__EXERCISE__
Which lines of the entries hold the string "links"? Copy each one.

Stored data:
------------------------------------------------------------

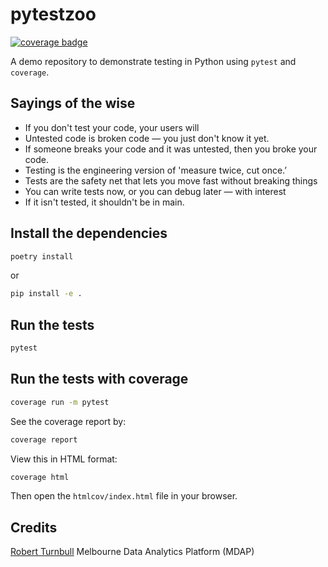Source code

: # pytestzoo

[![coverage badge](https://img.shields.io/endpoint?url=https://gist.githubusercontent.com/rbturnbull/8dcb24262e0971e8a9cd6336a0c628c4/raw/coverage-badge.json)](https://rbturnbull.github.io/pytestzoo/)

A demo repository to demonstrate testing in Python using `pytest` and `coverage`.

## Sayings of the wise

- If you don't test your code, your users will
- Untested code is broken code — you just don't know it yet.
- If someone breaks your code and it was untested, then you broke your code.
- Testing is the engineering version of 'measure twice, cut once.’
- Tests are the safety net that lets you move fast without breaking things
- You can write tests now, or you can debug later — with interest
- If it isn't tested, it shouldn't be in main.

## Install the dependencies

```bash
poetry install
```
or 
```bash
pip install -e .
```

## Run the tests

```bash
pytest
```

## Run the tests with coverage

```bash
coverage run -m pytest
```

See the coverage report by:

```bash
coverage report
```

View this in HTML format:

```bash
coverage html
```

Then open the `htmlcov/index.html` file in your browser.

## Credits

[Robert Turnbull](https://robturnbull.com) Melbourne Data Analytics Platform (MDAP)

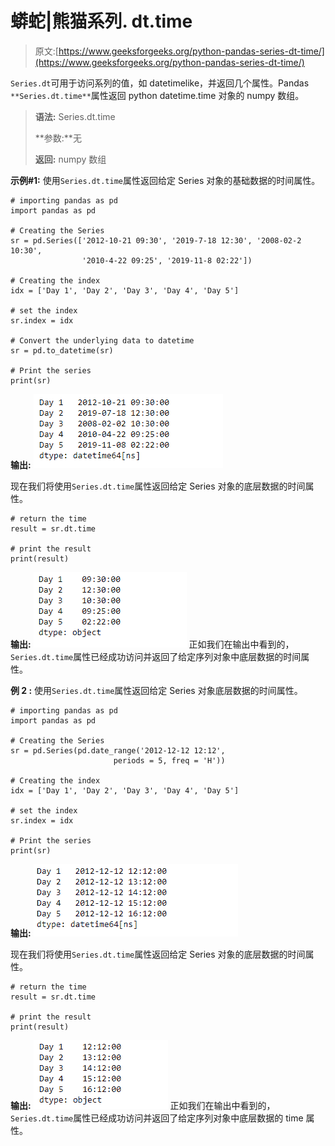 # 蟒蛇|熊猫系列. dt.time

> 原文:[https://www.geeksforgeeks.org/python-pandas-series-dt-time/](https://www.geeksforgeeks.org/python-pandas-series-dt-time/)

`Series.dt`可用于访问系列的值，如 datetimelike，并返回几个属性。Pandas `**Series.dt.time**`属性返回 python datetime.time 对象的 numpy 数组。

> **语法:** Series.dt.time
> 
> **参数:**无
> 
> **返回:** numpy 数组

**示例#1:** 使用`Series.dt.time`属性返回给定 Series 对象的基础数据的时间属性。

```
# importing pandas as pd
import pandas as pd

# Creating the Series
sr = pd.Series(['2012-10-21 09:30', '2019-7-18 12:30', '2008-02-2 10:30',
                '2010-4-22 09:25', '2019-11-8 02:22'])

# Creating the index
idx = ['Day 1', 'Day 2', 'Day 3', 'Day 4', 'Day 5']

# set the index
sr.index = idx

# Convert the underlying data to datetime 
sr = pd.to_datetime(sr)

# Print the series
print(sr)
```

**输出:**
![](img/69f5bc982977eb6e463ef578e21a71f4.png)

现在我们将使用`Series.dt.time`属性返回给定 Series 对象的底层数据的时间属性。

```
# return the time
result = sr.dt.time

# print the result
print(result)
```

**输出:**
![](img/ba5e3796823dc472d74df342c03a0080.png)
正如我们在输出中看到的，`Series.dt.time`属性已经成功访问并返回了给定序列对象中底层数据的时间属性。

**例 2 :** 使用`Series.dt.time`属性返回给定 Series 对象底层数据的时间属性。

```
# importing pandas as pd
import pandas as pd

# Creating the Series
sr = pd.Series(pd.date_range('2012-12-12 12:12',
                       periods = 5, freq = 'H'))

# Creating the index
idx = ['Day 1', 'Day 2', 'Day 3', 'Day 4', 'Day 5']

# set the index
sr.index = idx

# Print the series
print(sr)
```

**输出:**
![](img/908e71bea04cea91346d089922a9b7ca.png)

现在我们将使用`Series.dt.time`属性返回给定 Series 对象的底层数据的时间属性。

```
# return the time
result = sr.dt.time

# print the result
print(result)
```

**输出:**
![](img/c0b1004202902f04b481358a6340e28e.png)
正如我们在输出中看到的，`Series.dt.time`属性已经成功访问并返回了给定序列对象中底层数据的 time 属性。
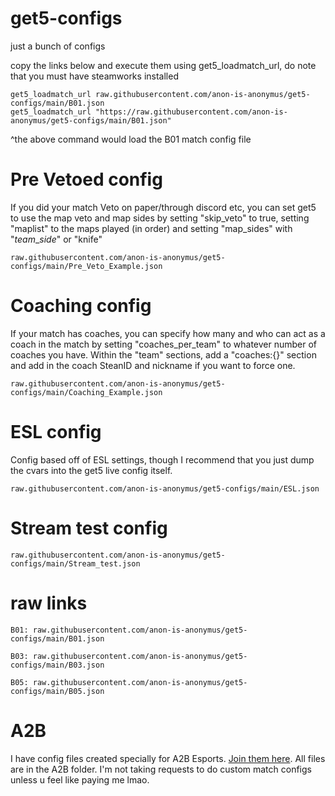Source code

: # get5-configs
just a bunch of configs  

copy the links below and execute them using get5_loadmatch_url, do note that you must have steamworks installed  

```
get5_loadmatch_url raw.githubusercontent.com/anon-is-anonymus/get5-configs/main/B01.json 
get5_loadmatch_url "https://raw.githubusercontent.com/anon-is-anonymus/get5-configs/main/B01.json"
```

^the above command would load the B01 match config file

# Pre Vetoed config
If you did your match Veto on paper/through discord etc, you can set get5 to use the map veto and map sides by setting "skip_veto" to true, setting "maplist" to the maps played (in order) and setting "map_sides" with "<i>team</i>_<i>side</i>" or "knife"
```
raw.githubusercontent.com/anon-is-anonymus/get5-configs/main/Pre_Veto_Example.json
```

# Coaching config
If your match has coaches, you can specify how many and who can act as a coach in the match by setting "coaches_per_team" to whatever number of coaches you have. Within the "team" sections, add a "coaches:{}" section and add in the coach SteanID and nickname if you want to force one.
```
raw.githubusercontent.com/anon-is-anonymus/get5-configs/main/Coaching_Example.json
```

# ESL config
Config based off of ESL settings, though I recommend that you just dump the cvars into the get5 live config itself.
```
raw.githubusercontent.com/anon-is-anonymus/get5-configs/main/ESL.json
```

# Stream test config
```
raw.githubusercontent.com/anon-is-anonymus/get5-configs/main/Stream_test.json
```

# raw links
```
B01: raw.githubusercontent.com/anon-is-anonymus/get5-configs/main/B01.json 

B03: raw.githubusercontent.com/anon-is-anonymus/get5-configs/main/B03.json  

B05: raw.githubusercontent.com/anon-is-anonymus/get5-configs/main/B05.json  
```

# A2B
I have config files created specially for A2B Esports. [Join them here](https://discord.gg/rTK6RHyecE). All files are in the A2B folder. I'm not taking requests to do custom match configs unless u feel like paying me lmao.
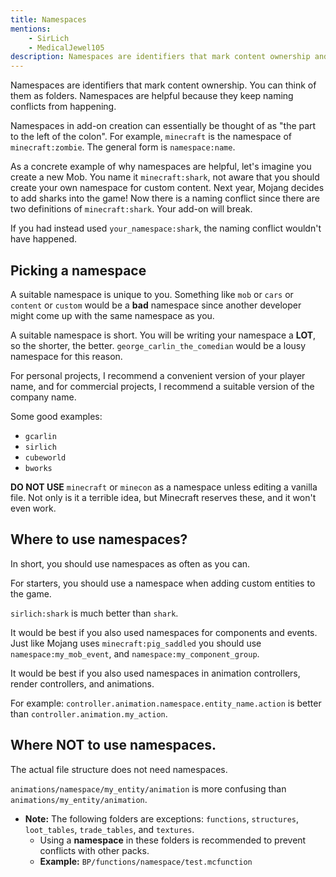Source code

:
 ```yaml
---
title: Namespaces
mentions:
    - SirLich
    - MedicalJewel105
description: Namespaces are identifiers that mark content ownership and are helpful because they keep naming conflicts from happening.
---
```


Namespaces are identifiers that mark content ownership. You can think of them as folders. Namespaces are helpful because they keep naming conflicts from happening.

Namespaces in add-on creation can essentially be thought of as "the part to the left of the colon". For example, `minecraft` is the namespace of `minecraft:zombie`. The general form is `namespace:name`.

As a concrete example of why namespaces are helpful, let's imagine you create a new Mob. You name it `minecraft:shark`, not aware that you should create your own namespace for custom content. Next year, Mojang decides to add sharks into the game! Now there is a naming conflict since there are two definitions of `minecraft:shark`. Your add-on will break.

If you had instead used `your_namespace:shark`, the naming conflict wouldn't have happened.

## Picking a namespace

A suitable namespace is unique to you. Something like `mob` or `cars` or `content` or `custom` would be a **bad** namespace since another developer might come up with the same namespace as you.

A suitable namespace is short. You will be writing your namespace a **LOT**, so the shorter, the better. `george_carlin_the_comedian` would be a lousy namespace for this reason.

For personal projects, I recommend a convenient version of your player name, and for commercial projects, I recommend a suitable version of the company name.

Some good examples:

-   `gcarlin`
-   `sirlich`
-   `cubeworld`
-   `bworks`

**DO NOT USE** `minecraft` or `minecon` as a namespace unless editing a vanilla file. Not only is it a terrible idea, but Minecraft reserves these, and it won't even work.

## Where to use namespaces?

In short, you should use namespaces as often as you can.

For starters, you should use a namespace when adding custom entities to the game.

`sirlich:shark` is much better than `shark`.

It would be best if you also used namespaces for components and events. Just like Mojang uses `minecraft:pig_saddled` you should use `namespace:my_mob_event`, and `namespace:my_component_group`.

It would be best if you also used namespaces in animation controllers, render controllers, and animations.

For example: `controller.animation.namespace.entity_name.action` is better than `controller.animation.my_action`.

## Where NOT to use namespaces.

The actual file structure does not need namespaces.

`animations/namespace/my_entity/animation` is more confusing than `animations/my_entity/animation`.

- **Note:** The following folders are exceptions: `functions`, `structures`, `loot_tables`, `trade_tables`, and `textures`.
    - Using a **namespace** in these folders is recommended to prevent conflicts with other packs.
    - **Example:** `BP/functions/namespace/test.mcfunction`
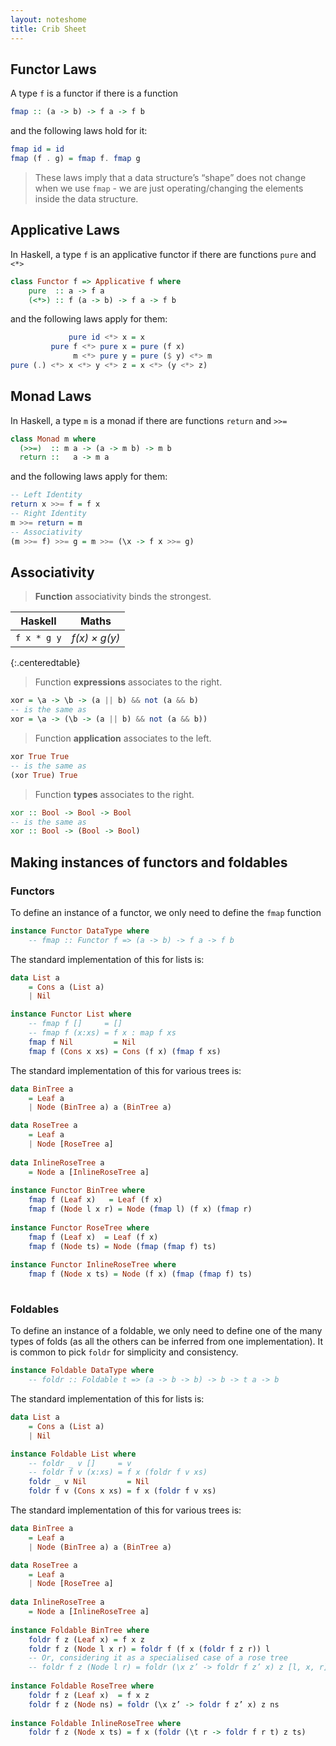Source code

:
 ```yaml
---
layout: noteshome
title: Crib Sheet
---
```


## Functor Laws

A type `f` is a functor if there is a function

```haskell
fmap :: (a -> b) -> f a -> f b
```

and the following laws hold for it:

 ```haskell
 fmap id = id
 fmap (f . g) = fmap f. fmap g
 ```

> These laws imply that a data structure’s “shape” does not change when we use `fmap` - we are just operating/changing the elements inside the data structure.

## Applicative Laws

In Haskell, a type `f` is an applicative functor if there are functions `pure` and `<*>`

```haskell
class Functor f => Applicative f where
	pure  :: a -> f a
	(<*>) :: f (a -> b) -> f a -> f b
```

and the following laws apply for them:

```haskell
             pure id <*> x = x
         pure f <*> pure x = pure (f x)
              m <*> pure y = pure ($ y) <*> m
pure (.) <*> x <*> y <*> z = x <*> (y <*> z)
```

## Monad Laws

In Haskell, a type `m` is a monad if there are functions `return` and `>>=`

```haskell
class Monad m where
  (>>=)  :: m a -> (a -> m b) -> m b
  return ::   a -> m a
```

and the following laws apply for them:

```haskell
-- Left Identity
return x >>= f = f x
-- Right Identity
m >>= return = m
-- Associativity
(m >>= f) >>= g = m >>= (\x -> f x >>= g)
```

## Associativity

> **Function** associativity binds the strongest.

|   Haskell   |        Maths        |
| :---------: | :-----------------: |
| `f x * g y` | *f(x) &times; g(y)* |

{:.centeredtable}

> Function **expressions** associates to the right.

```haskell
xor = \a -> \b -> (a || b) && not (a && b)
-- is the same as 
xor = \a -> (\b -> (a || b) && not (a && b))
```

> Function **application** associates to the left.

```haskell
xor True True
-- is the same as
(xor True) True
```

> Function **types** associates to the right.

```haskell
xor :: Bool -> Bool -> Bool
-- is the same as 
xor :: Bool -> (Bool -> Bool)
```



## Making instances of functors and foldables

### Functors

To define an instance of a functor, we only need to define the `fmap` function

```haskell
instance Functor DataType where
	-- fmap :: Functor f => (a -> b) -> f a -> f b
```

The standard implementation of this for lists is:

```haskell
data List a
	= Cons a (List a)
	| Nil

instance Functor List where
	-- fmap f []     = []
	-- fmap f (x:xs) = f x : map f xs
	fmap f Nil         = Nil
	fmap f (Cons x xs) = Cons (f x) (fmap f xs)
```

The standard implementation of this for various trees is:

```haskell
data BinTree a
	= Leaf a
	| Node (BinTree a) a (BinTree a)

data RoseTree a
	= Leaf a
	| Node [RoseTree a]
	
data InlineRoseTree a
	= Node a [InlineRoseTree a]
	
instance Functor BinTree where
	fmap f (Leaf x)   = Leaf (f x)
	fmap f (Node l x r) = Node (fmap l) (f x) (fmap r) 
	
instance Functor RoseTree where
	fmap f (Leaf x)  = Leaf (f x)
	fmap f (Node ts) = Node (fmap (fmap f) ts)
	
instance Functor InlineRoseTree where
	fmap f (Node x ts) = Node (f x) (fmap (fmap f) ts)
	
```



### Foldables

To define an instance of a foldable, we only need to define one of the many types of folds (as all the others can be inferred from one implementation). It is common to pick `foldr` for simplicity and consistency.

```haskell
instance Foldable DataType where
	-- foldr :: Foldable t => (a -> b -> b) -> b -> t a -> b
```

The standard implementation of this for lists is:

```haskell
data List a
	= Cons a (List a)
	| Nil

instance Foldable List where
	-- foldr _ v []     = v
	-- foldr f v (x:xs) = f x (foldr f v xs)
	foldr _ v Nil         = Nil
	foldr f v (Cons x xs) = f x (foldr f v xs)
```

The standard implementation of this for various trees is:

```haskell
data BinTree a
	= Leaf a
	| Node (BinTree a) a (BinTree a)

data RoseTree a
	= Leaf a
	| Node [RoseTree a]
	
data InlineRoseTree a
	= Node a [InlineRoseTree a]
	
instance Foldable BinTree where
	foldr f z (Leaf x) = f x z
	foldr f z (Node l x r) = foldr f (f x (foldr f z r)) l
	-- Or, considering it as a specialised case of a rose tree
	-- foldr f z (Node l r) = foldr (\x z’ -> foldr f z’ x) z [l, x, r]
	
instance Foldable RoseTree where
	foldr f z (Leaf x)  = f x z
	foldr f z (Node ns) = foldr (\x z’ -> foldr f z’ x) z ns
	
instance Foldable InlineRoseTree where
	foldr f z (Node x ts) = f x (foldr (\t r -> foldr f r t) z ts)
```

------------------------------------------------------------

__RESULT OF THIS TASK__
copy the links below and execute them using get5_loadmatch_url, do note that you must have steamworks installed  
# raw links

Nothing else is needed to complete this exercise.